Added Weight on the Drive Train

When towing an AWD vehicle, the added weight of the towed car can put excessive strain on the drive train. The components of the drive train, such as the transmission, axles, and differential, may not be designed to handle the additional load. This strain increases the risk of damage to these vital components.

Potential Damage to the AWD System

Towing an AWD car incorrectly can cause undue stress on the drivetrain components. The transfer case and differentials, which distribute power between the front and rear wheels, can go through unnecessary wear and tear or even sustain irreversible damage. This damage may compromise the functionality of the AWD system, leading to expensive repairs or replacements.

Risk of Causing Drivetrain Binding

Drivetrain binding occurs when the wheels of an AWD system experience different rotation speeds due to improper towing methods. This mismatch in rotation can strain the drivetrain and may cause severe damage. Since AWD systems work on the principle of actively distributing power to each wheel, any binding can adversely affect the overall performance and integrity of the system.

Difficulties with Flat Towing

Flat towing involves towing a vehicle with all four wheels on the ground. While this method is commonly used for certain types of vehicles, it is generally incompatible with AWD cars. The primary reason is that AWD systems rely on the free rotation of the wheels to distribute power effectively. Flat towing, on the other hand, locks the wheels in place, preventing them from rotating freely. This restriction can cause significant strain and damage to the drivetrain.

Added Weight on the Drivetrain

To fully understand the impact of added weight on an AWD car’s drivetrain, it is necessary to examine the components involved. The drivetrain comprises various interconnected parts that facilitate the transfer of power from the engine to the wheels. These parts include the transmission, transfer case, differentials, axles, and the driveshaft.

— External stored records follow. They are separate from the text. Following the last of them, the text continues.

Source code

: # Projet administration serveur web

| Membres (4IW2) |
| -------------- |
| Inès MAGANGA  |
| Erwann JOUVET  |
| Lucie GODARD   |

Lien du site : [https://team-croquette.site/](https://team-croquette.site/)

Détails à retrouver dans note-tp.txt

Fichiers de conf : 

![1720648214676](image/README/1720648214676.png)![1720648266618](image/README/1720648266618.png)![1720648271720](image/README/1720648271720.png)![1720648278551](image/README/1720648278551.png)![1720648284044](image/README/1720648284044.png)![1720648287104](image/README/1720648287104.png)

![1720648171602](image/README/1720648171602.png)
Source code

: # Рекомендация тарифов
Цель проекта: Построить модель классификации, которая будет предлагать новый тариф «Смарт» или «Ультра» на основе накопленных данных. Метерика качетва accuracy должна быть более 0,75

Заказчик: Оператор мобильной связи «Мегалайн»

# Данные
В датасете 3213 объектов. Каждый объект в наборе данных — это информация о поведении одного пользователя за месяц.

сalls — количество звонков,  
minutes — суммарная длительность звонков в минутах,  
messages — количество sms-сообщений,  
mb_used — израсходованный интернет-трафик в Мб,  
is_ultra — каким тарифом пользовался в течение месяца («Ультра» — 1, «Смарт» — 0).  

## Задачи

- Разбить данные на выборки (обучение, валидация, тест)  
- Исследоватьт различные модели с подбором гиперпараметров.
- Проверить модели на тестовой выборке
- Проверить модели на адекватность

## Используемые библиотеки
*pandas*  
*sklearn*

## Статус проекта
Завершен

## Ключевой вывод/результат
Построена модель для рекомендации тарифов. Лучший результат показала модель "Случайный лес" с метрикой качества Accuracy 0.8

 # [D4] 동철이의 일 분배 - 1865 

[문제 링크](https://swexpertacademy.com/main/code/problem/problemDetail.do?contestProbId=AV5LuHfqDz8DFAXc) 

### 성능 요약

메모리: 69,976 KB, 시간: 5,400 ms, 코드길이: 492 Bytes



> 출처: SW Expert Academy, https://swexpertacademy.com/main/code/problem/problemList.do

When a car is being towed, whether due to a breakdown or for other reasons, there is an additional load placed on the drivetrain. The weight of the towed vehicle, combined with the towing equipment, exerts a downward force on the drivetrain components.

The added weight on the drivetrain can result in increased stress and strain on these components, which may lead to premature wear or failure. Additionally, the drivetrain may not be designed to handle the specific load distribution experienced during towing, further exacerbating the risk of damage.

Why Cant AWD Cars Be Towed?

Potential Damage to the AWD System

Towing an AWD car without proper considerations can have detrimental effects on the AWD system itself. The AWD system relies on precise distribution of power to each wheel, ensuring optimal performance and stability. However, towing can disrupt this delicate balance, potentially causing damage to critical drivetrain components.

The stresses experienced during towing can cause excessive wear and tear on the transfer case and differentials. These components bear the brunt of the load distribution and torque during normal operation, and towing imposes additional strain. The transfer case, responsible for directing power to the front and rear wheels, and the differentials, which distribute power between the left and right wheels, can sustain damage beyond their intended capacity.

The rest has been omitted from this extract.